#### How to use
* maximum_superleave_length indicates the maximum length of superleaves to consider. Right now, maximum runnable on my local machine is 5.
* ev_calculator_max_length indicates the maximum length of superleave that we want to calculate the EV for based on a log file of games (log_file).

#### To-do
1. Have creation of duplicates go in reverse so that all necessary columns are present.


#### Changelog
* 1/27/19 - Determined that the speed of creation of the rack dataframes is a function of the length of the dataframe. From that, realized that we should organize leaves by least-frequent to most-frequent letter, such that sub-dataframes are created from the shortest racks possible.

In [1]:
from itertools import combinations
import numpy as np
import pandas as pd
import seaborn as sns
from string import ascii_uppercase
import time as time

%matplotlib inline

maximum_superleave_length = 5
ev_calculator_max_length = 5

log_file = 'log_games.csv'

Create a dictionary of all possible 1 to 6-tile leaves. Also, add functionality for sorting by an arbitrary key - allowing us to put rarest letters first

In [2]:
tilebag = ['A']*9+['B']*2+['C']*2+['D']*4+['E']*12+\
          ['F']*2+['G']*3+['H']*2+['I']*9+['J']*1+\
          ['K']*1+['L']*4+['M']*2+['N']*6+['O']*8+\
          ['P']*2+['Q']*1+['R']*6+['S']*4+['T']*6+\
          ['U']*4+['V']*2+['W']*2+['X']*1+['Y']*2+\
          ['Z']*1+['?']*2
            
tiles = [x for x in ascii_uppercase] + ['?']

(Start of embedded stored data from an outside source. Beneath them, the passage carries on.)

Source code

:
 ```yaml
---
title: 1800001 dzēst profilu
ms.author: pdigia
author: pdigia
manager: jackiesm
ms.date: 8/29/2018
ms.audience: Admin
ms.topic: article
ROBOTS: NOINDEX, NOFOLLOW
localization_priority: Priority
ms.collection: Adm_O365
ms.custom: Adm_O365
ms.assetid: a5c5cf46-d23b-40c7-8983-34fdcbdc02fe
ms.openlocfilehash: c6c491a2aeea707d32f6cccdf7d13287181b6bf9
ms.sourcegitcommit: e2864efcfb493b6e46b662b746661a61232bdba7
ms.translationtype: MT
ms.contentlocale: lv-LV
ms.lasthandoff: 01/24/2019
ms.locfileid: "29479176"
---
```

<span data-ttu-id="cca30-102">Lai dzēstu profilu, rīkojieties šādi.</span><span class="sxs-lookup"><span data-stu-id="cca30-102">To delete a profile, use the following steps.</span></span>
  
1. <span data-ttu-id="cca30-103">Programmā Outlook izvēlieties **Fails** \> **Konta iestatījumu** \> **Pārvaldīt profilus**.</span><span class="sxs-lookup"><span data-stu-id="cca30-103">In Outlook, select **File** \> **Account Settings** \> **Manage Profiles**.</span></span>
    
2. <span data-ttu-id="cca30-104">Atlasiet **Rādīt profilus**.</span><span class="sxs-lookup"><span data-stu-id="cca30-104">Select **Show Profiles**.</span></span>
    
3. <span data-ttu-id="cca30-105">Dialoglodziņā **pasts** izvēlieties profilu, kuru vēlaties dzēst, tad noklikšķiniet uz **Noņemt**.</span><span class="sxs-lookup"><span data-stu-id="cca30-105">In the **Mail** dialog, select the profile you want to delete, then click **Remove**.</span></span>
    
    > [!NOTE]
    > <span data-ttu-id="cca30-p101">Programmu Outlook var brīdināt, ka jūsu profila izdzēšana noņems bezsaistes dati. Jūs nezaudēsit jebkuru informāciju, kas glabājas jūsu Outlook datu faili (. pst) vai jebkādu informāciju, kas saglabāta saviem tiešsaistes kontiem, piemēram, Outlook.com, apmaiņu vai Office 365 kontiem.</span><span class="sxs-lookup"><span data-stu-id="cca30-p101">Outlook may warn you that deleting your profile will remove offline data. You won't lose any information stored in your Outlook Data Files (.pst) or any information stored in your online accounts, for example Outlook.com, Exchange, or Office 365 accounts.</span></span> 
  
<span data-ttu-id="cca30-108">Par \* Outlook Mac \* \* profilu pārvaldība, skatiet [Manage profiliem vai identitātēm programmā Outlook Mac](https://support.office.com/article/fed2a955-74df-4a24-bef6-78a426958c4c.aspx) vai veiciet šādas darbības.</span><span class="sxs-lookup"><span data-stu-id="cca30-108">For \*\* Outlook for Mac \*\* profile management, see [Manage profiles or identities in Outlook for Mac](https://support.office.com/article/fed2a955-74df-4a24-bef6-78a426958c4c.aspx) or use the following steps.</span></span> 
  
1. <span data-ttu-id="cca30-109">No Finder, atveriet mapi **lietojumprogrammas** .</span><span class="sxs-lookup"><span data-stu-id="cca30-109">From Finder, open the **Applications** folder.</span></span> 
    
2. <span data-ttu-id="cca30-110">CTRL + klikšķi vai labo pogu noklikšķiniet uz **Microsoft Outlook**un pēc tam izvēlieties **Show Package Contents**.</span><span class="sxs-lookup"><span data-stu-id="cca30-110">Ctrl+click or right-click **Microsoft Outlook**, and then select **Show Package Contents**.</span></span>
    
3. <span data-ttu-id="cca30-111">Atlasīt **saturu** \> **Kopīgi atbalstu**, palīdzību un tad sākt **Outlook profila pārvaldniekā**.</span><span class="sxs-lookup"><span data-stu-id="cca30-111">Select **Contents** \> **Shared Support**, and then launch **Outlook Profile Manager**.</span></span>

# potential future improvement: calculate optimal order of letters on the fly
rarity_key = 'ZXKJQ?HYMFPWBCVSGDLURTNAOIE'
# alphabetical_key = '?ABCDEFGHIJKLMNOPQRSTUVWXYZ'
sort_func = lambda x: rarity_key.index(x)

In [3]:
t0 = time.time()

leaves = {i:sorted(list(set(list(combinations(tilebag,i))))) for i in 
          range(1,maximum_superleave_length+1)}

# turn leaves from lists of letters into strings
# algorith runs faster if leaves non-alphabetical!
for i in range(1,maximum_superleave_length+1):
    leaves[i] = [''.join(sorted(leave, key=sort_func))
                 for leave in leaves[i]]
    
t1 = time.time()
print('Calculated superleaves up to length {} in {} seconds'.format(
    maximum_superleave_length,t1-t0))

Calculated superleaves up to length 5 in 18.967726707458496 seconds


The bottom creates the full set of leaves for all lengths from 1-5 (6 breaks on my local machine)

In [4]:
for i in range(1,maximum_superleave_length+1):
    print(i,len(leaves[i]))

1 27
2 373
3 3509
4 25254
5 148150


In [5]:
column_dict = {
    0:'rack',
    1:'score',
    2:'tiles_remaining'
}
df = pd.read_csv(log_file, header=None, keep_default_na=False)
df.rename(columns=column_dict,inplace=True)

In [6]:
tile_limit = 1
df = df.loc[df['tiles_remaining']>=tile_limit]

In [7]:
df = df.iloc[:2000000]

Order rack (originally alphabetical, but now custom key with rarest letters first for maximum efficiency). Note that this is slower than alphabetical organization because it has to use the index function, but should be rewarded with subsequent performance enhancements.

In [8]:
t0 = time.time()
df['rack'] = df['rack'].apply(lambda x: ''.join(sorted(x, key=sort_func)))
t1 = time.time()
print(t1-t0)

6.342475891113281


In [9]:
tb = time.time()
df_dict = {'': df}

for multiple in range(1,maximum_superleave_length+1):
    t0 = time.time()

    # iterate through all 27 tiles
    for c in leaves[1]:
        if multiple*c in leaves[multiple]:
            condition = df_dict[(multiple-1)*c]['rack'].apply(lambda x: multiple*c in x)
            df_dict[multiple*c] = df_dict[(multiple-1)*c].loc[condition]
            df[multiple*c] = condition
            df[multiple*c].fillna(False, inplace=True)
                        
    t1 = time.time()
    print('Added columns for all duplicates up to length {} in {} seconds'.format(multiple,t1-t0))
    
te = time.time()
print('Added all necessary columns in {} seconds'.format(te-tb))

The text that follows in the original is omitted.